5.2. Comparison with observations

The initial specific angular momentum profile j ∝ R1.25 (see Sect. 2.2), where we recall that R is the cylindrical radius, is motivated by theoretical purposes (Meyer et al. 2018, 2019). It may not be representative of typical cores if such massive pre-stellar cores do exist (see e.g., Zhang et al. 2020 for candidates and Tan et al. 2014; Motte et al. 2018 for recent reviews). For instance, (Pineda et al. 2019) measured j ∝ r1.8 in low-mass dense cores, which is not so different from the measurements of Goodman et al. (1993), who found a specific total angular momentum J/M ∝ r1.6 (the slope of j and J/M are the same for monotonic profiles; see Pineda et al. 2019). Meanwhile, the core (or more generally, infalling gas) properties could be important in setting the angular momentum versus mass budget and therefore the evolution of the orbital separation of binaries, as studied in Sect. 4.2. Nevertheless, this reasoning relies on a high-mass star formation process similar to that of low-mass stars. Large-scale dynamics, such as hierarchical collapse, should be taken into account, but this is beyond the scope of this paper.

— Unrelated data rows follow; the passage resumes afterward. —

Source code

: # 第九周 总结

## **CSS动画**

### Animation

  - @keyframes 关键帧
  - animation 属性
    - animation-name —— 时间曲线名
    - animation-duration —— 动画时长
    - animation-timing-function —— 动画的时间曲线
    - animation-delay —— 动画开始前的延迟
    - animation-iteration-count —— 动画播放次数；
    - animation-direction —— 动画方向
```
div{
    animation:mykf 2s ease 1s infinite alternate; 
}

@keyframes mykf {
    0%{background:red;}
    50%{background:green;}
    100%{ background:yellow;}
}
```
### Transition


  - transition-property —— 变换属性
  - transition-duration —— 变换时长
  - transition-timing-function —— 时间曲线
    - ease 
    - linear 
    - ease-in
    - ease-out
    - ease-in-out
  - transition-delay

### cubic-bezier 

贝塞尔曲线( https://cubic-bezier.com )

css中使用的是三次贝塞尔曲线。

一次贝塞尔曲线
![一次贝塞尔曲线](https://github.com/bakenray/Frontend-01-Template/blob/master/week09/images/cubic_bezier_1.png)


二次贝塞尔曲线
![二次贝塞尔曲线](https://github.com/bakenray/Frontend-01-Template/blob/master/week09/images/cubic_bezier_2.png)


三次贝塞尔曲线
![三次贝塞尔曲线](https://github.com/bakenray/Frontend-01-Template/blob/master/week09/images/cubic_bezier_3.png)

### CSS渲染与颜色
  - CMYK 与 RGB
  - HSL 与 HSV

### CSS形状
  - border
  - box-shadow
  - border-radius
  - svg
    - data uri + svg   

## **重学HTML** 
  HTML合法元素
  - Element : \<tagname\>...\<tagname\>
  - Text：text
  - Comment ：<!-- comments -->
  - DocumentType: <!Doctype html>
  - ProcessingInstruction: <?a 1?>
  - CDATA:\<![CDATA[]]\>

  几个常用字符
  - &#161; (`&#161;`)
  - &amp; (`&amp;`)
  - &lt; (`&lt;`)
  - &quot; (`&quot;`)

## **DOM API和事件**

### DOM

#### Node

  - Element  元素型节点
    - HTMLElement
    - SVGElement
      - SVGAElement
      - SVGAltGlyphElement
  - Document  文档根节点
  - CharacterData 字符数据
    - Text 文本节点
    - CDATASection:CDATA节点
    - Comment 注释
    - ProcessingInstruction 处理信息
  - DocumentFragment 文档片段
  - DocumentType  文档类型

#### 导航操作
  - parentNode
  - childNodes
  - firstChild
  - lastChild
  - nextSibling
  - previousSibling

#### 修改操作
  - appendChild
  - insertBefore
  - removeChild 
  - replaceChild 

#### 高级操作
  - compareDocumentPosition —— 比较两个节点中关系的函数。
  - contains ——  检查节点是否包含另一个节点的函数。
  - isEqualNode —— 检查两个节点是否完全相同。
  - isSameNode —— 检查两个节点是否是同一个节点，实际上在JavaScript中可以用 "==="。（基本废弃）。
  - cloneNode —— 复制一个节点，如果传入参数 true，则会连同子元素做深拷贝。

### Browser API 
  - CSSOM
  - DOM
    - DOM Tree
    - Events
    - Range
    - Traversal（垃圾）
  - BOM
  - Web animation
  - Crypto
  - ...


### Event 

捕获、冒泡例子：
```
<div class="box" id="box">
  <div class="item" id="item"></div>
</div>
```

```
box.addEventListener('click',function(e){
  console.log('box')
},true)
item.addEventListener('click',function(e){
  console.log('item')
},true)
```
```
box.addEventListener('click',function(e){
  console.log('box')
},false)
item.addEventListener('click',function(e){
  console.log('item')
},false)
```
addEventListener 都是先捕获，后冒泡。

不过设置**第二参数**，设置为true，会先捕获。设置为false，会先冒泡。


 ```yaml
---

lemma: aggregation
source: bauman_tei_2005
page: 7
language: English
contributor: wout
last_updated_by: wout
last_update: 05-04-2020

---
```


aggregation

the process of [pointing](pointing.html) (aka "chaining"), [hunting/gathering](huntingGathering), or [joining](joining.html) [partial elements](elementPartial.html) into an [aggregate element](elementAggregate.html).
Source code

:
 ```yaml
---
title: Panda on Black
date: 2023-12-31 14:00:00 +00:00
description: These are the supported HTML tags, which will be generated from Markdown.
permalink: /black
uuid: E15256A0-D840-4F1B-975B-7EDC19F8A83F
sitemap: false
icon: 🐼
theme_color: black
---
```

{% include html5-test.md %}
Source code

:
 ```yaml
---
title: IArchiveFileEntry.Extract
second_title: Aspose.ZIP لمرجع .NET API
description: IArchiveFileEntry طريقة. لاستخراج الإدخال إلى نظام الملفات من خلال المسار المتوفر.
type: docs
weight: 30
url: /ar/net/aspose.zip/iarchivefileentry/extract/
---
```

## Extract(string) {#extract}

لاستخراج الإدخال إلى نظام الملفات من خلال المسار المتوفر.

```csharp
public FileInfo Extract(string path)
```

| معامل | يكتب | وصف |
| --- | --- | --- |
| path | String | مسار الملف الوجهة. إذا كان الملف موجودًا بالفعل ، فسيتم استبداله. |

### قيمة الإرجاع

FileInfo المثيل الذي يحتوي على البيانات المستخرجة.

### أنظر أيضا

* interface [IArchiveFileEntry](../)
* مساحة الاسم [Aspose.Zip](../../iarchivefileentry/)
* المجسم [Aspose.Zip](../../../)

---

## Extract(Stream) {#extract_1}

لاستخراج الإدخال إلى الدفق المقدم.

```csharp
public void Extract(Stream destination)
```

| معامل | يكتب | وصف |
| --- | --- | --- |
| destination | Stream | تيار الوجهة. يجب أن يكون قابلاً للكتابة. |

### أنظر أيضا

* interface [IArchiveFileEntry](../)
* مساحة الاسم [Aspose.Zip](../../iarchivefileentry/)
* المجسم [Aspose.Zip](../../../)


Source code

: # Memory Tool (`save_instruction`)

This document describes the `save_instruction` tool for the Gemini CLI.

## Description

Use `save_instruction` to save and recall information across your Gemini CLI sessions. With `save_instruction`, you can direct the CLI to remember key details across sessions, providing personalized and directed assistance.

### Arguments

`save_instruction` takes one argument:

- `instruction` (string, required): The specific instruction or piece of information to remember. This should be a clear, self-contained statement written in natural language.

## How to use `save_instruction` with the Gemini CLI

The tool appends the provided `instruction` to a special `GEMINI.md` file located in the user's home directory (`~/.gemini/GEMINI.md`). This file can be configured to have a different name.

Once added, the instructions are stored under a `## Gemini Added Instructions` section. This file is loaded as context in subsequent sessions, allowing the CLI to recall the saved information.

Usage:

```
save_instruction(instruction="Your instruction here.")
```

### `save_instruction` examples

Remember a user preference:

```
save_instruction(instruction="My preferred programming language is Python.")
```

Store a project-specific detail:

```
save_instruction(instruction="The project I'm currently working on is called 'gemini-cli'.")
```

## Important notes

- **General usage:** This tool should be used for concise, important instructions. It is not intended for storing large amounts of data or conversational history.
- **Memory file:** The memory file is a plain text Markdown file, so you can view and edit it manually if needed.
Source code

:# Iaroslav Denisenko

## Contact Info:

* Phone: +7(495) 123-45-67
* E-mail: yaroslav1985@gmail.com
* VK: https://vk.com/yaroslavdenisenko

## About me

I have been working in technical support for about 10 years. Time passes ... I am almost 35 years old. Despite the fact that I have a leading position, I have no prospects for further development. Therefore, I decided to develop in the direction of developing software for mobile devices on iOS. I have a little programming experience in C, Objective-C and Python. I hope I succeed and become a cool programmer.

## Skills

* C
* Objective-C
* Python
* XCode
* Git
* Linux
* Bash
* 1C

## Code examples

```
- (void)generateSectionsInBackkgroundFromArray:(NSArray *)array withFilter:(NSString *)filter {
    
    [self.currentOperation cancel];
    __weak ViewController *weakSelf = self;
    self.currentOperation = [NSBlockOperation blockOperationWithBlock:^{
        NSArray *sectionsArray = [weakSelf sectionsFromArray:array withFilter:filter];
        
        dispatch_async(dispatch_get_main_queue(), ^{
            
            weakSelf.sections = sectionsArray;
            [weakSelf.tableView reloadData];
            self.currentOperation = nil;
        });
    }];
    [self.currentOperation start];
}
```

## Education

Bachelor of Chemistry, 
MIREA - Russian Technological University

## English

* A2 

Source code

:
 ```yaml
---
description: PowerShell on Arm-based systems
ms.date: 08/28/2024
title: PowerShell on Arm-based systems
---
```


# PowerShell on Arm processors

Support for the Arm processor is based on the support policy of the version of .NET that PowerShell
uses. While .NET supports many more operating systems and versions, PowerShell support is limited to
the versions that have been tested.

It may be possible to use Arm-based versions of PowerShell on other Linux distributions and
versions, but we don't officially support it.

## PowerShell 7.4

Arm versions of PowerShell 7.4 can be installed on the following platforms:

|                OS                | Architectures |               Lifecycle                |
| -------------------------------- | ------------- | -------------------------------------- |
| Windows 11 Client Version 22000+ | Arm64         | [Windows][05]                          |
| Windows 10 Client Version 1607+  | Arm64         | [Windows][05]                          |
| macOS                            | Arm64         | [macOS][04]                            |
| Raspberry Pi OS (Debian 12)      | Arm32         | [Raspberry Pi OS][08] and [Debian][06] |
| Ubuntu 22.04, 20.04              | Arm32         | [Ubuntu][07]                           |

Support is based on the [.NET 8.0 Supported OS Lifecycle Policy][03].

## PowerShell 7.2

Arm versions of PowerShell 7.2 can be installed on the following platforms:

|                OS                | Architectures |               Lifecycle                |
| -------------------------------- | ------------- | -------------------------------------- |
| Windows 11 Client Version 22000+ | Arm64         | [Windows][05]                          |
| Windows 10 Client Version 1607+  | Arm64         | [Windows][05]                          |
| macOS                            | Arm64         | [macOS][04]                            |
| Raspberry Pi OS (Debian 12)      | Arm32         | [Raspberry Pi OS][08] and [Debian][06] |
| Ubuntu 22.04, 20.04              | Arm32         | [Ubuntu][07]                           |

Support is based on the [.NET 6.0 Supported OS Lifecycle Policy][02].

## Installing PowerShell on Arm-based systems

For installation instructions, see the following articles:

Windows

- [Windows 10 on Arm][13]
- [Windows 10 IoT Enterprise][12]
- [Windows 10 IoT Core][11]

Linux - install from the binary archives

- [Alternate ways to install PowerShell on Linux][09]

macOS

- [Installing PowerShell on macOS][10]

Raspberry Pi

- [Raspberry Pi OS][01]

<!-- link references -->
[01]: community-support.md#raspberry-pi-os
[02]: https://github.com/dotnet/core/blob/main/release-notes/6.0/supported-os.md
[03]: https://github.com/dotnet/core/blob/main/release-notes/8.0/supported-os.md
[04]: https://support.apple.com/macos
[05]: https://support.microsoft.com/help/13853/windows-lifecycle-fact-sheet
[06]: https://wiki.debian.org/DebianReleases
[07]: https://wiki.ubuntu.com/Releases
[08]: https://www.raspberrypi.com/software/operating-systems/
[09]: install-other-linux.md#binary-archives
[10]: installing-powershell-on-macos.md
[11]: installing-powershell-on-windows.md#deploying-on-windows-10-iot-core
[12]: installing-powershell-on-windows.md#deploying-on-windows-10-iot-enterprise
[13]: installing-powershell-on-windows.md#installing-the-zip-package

We find that with and without magnetic fields, primary disks form and fragment, and the fragments eventually possess their own disks as well. This hierarchical picture for fragmentation is supported by the recent observations of Suri et al. (2021) in AFGL 2591. Furthermore, the multiplicity of outflows in AFGL 2591 has been used by Gieser et al. (2019) to infer the presence of fragmented cores. Even though outflows are not the main topic of the present paper, we note that we did find magnetic outflows, just as we did in Mignon-Risse et al. (2021a), launched from individual objects in multiple systems (here represented as sink particles) while core collapse was still ongoing. This evidence confirms magnetic outflows (namely, magnetic tower flows and magneto-centrifugal outflows, as studied in Mignon-Risse et al. 2021a) as relevant candidates for the protostellar outflows observed in multiple protostellar systems. However, we note that the comparison of polarized emission maps produced in the outflow region with the observations is beyond the scope of this paper.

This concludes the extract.